Slope Stabilization with Shotcrete and Soil Nails
Temporary or permanent slopes that the geotechnical engineer determines cannot maintain stability at the required cut angle can be stabilized with a soil nail and shotcrete system applied to the cut face. This effectively converts an open slope into a structural wall, with the soil nails tying the facing to stable ground behind the potential failure surface. This approach is common on hillside residential projects where the geotechnical report indicates that the native soil cannot maintain a stable slope at the angle needed to accommodate the building design.
Slope Drainage
Water is the primary driver of slope instability. Surface water must be diverted away from cut slopes with berms, swales, and V-ditches at the top of the cut. Subsurface water may require horizontal drains (perforated pipes drilled horizontally into the slope face to relieve pore water pressure) or subdrains behind soil nail walls. During LA's rainy season, November through March, water infiltration behind cut slopes or shoring walls can dramatically change the stability conditions compared to the dry months when the cut was originally made. The shoring and slope stabilization design must account for wet-season conditions, and the construction team should be monitoring for signs of distress - increased seepage, surface cracking above the cut, muddy discharge at weep holes - during and after rain events.
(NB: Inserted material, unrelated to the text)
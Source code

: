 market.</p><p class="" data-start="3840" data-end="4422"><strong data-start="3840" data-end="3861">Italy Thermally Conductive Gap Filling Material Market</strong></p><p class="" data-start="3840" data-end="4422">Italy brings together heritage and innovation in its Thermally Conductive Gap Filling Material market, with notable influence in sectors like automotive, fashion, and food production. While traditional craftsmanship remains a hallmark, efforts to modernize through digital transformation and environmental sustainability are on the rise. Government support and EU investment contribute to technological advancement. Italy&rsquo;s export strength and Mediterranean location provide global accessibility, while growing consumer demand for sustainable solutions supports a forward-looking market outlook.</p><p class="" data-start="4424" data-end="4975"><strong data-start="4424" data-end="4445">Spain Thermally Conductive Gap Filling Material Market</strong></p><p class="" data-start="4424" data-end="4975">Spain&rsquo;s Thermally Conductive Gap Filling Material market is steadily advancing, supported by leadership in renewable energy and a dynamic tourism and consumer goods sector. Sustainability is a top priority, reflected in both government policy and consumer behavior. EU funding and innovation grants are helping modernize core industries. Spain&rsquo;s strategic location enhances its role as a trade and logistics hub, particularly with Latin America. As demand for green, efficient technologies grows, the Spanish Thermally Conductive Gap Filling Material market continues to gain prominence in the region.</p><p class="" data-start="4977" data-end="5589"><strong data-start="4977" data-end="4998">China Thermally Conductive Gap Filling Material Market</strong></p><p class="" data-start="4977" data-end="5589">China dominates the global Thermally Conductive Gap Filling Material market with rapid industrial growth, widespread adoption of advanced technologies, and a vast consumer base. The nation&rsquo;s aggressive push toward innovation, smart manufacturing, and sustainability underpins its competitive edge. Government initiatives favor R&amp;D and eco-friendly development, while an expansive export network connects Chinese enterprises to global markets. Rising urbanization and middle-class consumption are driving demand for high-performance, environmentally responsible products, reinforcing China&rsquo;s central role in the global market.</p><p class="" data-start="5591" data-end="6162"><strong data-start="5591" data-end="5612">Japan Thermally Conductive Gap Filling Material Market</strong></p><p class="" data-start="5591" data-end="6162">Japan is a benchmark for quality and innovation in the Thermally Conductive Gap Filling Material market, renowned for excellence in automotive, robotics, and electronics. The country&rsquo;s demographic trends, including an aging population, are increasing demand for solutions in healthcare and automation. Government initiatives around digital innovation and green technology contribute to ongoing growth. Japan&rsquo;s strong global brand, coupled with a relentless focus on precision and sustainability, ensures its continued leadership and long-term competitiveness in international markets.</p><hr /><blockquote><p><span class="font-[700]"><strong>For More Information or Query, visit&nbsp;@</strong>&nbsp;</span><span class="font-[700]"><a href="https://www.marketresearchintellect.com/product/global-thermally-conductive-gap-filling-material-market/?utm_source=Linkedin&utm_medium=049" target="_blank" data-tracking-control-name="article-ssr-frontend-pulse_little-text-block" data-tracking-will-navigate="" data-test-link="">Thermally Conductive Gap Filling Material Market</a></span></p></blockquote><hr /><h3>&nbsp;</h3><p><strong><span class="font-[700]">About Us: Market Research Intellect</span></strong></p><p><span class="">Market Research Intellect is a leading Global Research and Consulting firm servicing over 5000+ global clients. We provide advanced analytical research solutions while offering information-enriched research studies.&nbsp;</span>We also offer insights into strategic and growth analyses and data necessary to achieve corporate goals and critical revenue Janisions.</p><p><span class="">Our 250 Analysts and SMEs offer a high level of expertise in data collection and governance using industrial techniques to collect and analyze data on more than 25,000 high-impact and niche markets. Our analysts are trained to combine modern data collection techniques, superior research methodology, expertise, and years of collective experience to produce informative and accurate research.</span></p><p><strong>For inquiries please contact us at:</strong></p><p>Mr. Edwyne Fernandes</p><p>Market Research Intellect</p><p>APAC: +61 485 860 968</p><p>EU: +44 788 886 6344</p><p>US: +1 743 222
HOW LONG DOES SHORING STAY IN PLACE?
This is a practical question that owners and architects often do not consider early enough in the design process, and the answer affects the shoring design, the materials, the cost, and the construction sequence.
Temporary Shoring Lifespan
Temporary shoring is designed for the construction period - typically 12 to 24 months on a residential project, though complex projects can extend beyond that. The shoring engineer specifies a design service life for the temporary system, and the materials and corrosion protection (or lack thereof) are selected accordingly. Steel soldier piles left in the ground during a 12-month construction period do not need the same corrosion protection as piles intended to remain in service for 50 years. If the construction schedule extends significantly beyond the original design service life - due to project delays, design changes, financing issues, or any of the other factors that can stretch a residential construction timeline - the shoring may need to be re-evaluated by the shoring engineer to confirm that it remains adequate for continued service.
When Shoring Comes Out
On a typical basement or subterranean construction project, the construction sequence after shoring installation follows a general pattern. The permanent foundation walls and floor slab are constructed inside the shoring envelope. Waterproofing is applied to the exterior face of the permanent walls (in the gap between the permanent wall and the shoring) or to the interior face of the shoring (if the shoring is the permanent wall). Backfill is placed between the permanent wall and the shoring if there is a gap. Then the above-grade structure is built, providing the permanent lateral bracing that replaces the temporary shoring.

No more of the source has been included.